- Exercise details
Pick out all lines with the word "Installation" from the records that follow.

── Provided material

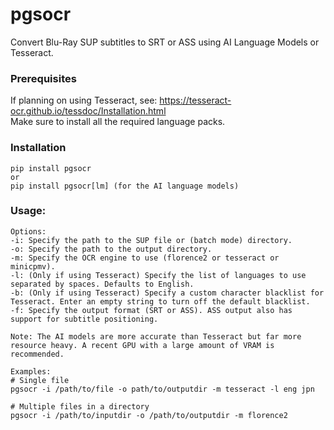 # pgsocr
Convert Blu-Ray SUP subtitles to SRT or ASS using AI Language Models or Tesseract.

### Prerequisites

If planning on using Tesseract, see: https://tesseract-ocr.github.io/tessdoc/Installation.html \
Make sure to install all the required language packs.

### Installation
    pip install pgsocr
    or
    pip install pgsocr[lm] (for the AI language models)

### Usage:

    Options:
    -i: Specify the path to the SUP file or (batch mode) directory.
    -o: Specify the path to the output directory.
    -m: Specify the OCR engine to use (florence2 or tesseract or minicpmv).
    -l: (Only if using Tesseract) Specify the list of languages to use separated by spaces. Defaults to English.
    -b: (Only if using Tesseract) Specify a custom character blacklist for Tesseract. Enter an empty string to turn off the default blacklist.
    -f: Specify the output format (SRT or ASS). ASS output also has support for subtitle positioning.

    Note: The AI models are more accurate than Tesseract but far more resource heavy. A recent GPU with a large amount of VRAM is recommended.

    Examples:
    # Single file
    pgsocr -i /path/to/file -o path/to/outputdir -m tesseract -l eng jpn

    # Multiple files in a directory
    pgsocr -i /path/to/inputdir -o /path/to/outputdir -m florence2
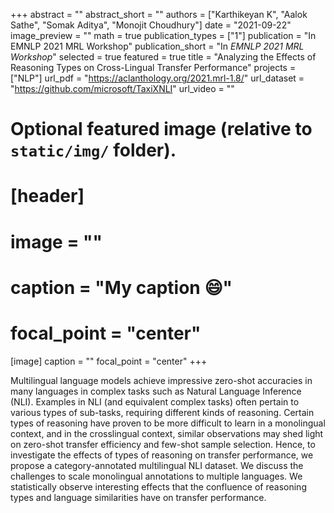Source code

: +++
abstract = ""
abstract_short = ""
authors = ["Karthikeyan K", "Aalok Sathe", "Somak Aditya", "Monojit Choudhury"]
date = "2021-09-22"
image_preview = ""
math = true
publication_types = ["1"]
publication = "In EMNLP 2021 MRL Workshop"
publication_short = "In *EMNLP 2021 MRL Workshop*"
selected = true
featured = true
title = "Analyzing the Effects of Reasoning Types on Cross-Lingual Transfer Performance"
projects = ["NLP"]
url_pdf = "https://aclanthology.org/2021.mrl-1.8/"
url_dataset = "https://github.com/microsoft/TaxiXNLI"
url_video = ""


# Optional featured image (relative to `static/img/` folder).
# [header]
# image = ""
# caption = "My caption :smile:"
# focal_point = "center"

[image]
caption = ""
focal_point = "center"
+++

Multilingual language models achieve impressive zero-shot accuracies in many languages in complex tasks such as Natural Language Inference (NLI). Examples in NLI (and equivalent complex tasks) often pertain to various types of sub-tasks, requiring different kinds of reasoning. Certain types of reasoning have proven to be more difficult to learn in a monolingual context, and in the crosslingual context, similar observations may shed light on zero-shot transfer efficiency and few-shot sample selection. Hence, to investigate the effects of types of reasoning on transfer performance, we propose a category-annotated multilingual NLI dataset.  We discuss the challenges to scale monolingual annotations to multiple languages. We statistically observe interesting effects that the confluence of reasoning types and language similarities have on transfer performance.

────

- Response area
If planning on using Tesseract, see: https://tesseract-ocr.github.io/tessdoc/Installation.html \
### Installation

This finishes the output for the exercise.